India's December auto sales slump 12% amid economic slowdown

India's December auto sales slump 12% amid economic slowdown
  • December auto sales fell 12% year-on-year.
  • Two-wheelers suffered the biggest decline.
  • High inventory and discounting impacted sales.

The Federation of Automobile Dealers Associations (FADA) reported a significant downturn in India's automobile retail sales during December 2024. The overall decline reached 12% year-on-year (y-o-y) and a staggering 45.26% month-on-month (m-o-m), painting a bleak picture of the current economic climate and consumer demand. This sharp contraction underscores a broader trend of slowing economic activity within the Indian market, impacting various sectors beyond just automobiles. The report provides granular details across different vehicle categories, revealing a complex interplay of factors driving this downturn. The substantial drop across most vehicle categories highlights the widespread impact of this economic slowdown. The exceptions, like the positive growth in tractor sales, indicate sector-specific variations in resilience and demand.

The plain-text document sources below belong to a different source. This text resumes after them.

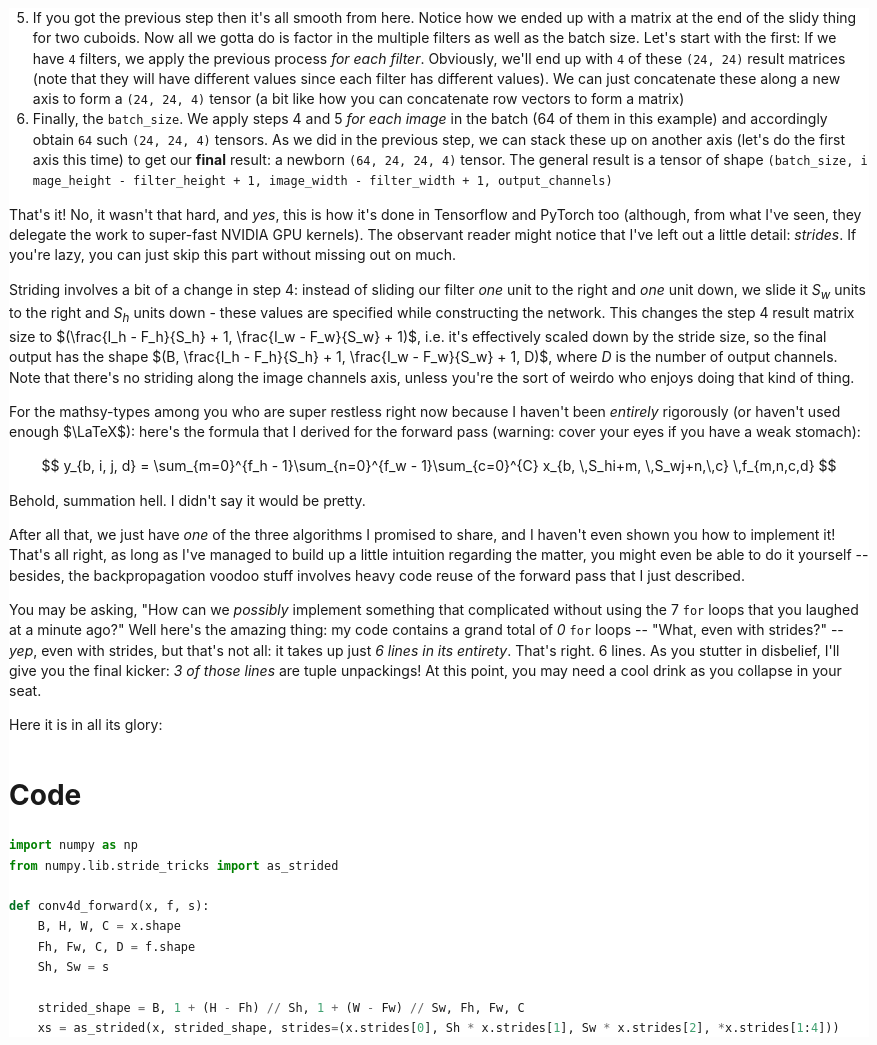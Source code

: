  5. If you got the previous step then it's all smooth from here. Notice how we ended up with a matrix at the end of the slidy thing for two cuboids. Now all we gotta do is factor in the multiple filters as well as the batch size. Let's start with the first: If we have `4` filters, we apply the previous process *for each filter*. Obviously, we'll end up with `4` of these `(24, 24)` result matrices (note that they will have different values since each filter has different values). We can just concatenate these along a new axis to form a `(24, 24, 4)` tensor (a bit like how you can concatenate row vectors to form a matrix)
6. Finally, the `batch_size`. We apply steps 4 and 5 *for each image* in the batch (64 of them in this example) and accordingly obtain `64` such `(24, 24, 4)` tensors. As we did in the previous step, we can stack these up on another axis (let's do the first axis this time) to get our **final** result: a newborn `(64, 24, 24, 4)` tensor. The general result is a tensor of shape `(batch_size, image_height - filter_height + 1, image_width - filter_width + 1, output_channels)`

That's it! No, it wasn't that hard, and *yes*, this is how it's done in Tensorflow and PyTorch too (although, from what I've seen, they delegate the work to super-fast NVIDIA GPU kernels). The observant reader might notice that I've left out a little detail: *strides*. If you're lazy, you can just skip this part without missing out on much.

Striding involves a bit of a change in step 4: instead of sliding our filter *one* unit to the right and *one* unit down, we slide it $S_w$ units to the right and $S_h$ units down - these values are specified while constructing the network. This changes the step 4 result matrix size to $(\frac{I_h - F_h}{S_h} + 1, \frac{I_w - F_w}{S_w} + 1)$, i.e. it's effectively scaled down by the stride size, so the final output has the shape $(B, \frac{I_h - F_h}{S_h} + 1, \frac{I_w - F_w}{S_w} + 1, D)$, where $D$ is the number of output channels. Note that there's no striding along the image channels axis, unless you're the sort of weirdo who enjoys doing that kind of thing.

For the mathsy-types among you who are super restless right now because I haven't been *entirely* rigorously (or haven't used enough $\LaTeX$): here's the formula that I derived for the forward pass (warning: cover your eyes if you have a weak stomach):

$$
y_{b, i, j, d} = \sum_{m=0}^{f_h - 1}\sum_{n=0}^{f_w - 1}\sum_{c=0}^{C} x_{b, \,S_hi+m, \,S_wj+n,\,c} \,f_{m,n,c,d}
$$ 

Behold, summation hell. I didn't say it would be pretty.

After all that, we just have *one* of the three algorithms I promised to share, and I haven't even shown you how to implement it! That's all right, as long as I've managed to build up a little intuition regarding the matter, you might even be able to do it yourself -- besides, the backpropagation voodoo stuff involves heavy code reuse of the forward pass that I just described.

You may be asking, "How can we *possibly* implement something that complicated without using the 7 `for` loops that you laughed at a minute ago?"
Well here's the amazing thing: my code contains a grand total of *0* `for` loops -- 
"What, even with strides?"
 -- *yep*, even with strides, but that's not all: it takes up just *6 lines in its entirety*. That's right. 6 lines. As you stutter in disbelief, I'll give you the final kicker:
*3 of those lines* are tuple unpackings! At this point, you may need a cool drink as you collapse in your seat. 
 
Here it is in all its glory:

# Code
```python
import numpy as np
from numpy.lib.stride_tricks import as_strided

def conv4d_forward(x, f, s):
   	B, H, W, C = x.shape
	Fh, Fw, C, D = f.shape
	Sh, Sw = s

	strided_shape = B, 1 + (H - Fh) // Sh, 1 + (W - Fw) // Sw, Fh, Fw, C  
	xs = as_strided(x, strided_shape, strides=(x.strides[0], Sh * x.strides[1], Sw * x.strides[2], *x.strides[1:4]))
```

A deeper analysis of the FADA report reveals the individual struggles of different vehicle categories. Two-wheelers (2W) experienced the most dramatic fall, plummeting by 17.6% y-o-y and 54.2% m-o-m. FADA attributes this significant drop to several factors. Delayed crop payments and halted government disbursements negatively affected rural purchasing power, a key driver of 2W sales. The usual year-end slowdown in purchasing, often seen in the December period, further exacerbated the decline. Supply-chain challenges involving popular models and the increasing market shift towards electric vehicles (EVs) also contributed to reduced sales volumes. This complex interplay of macroeconomic conditions and industry-specific trends underlines the multifaceted nature of the current crisis facing the automotive sector.

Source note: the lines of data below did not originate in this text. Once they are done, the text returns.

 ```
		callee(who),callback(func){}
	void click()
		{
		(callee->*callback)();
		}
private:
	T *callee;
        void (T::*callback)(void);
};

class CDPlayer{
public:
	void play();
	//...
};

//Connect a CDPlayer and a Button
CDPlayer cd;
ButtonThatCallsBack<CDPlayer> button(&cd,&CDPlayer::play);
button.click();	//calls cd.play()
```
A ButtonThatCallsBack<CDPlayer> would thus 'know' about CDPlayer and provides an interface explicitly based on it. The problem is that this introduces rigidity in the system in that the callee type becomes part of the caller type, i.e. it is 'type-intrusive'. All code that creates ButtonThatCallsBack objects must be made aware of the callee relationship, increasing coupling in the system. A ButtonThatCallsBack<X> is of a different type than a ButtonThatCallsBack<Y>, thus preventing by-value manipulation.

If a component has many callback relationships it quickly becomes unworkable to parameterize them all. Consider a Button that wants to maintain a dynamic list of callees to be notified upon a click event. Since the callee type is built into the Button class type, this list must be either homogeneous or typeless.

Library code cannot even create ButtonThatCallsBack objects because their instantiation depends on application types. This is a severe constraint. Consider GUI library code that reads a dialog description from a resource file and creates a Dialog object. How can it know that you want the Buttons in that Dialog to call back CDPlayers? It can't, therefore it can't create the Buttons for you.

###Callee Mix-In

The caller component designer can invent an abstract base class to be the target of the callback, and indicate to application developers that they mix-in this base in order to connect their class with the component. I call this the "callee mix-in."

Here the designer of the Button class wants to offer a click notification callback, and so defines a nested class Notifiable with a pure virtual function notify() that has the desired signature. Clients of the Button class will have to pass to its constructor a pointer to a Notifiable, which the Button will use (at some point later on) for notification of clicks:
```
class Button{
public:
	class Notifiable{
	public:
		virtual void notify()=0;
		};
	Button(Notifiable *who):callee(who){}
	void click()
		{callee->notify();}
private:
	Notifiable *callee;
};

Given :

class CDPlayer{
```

The passenger vehicle (PV) segment, while less dramatically affected than 2Ws, still showed a decline of 1.9% y-o-y and 8.8% m-o-m. According to C. S. Vigneshwar, FADA president, high inventory levels following the festive season played a considerable role. Aggressive discounting strategies implemented by manufacturers to clear excess stock further depressed margins and contributed to the sales dip. Mr. Vigneshwar also highlighted a confluence of additional factors contributing to the decline, namely a poor overall market sentiment, a lack of new model launches, and intense price competition between dealerships. He noted that inventory levels have now normalized, falling to 55-60 days, indicating some progress in managing stock imbalances. However, the lingering impact of these factors suggests that the PV market may remain subdued in the near future.

The commercial vehicle (CV) sector also experienced a contraction, albeit less severe than the 2W and PV segments. A 5.2% y-o-y and 12.1% m-o-m decrease reflects the overall economic slowdown. Low market sentiment, delayed government funding releases, and difficulties in securing financing approvals directly contributed to this decline. Many potential buyers postponed purchases, citing a preference for the newer 2025 models as a primary reason for the delay. This points towards a cautious consumer outlook and a wait-and-see approach amongst business owners reliant on CVs for their operations. The overall market sentiment remains cautious, but hints of optimism are present.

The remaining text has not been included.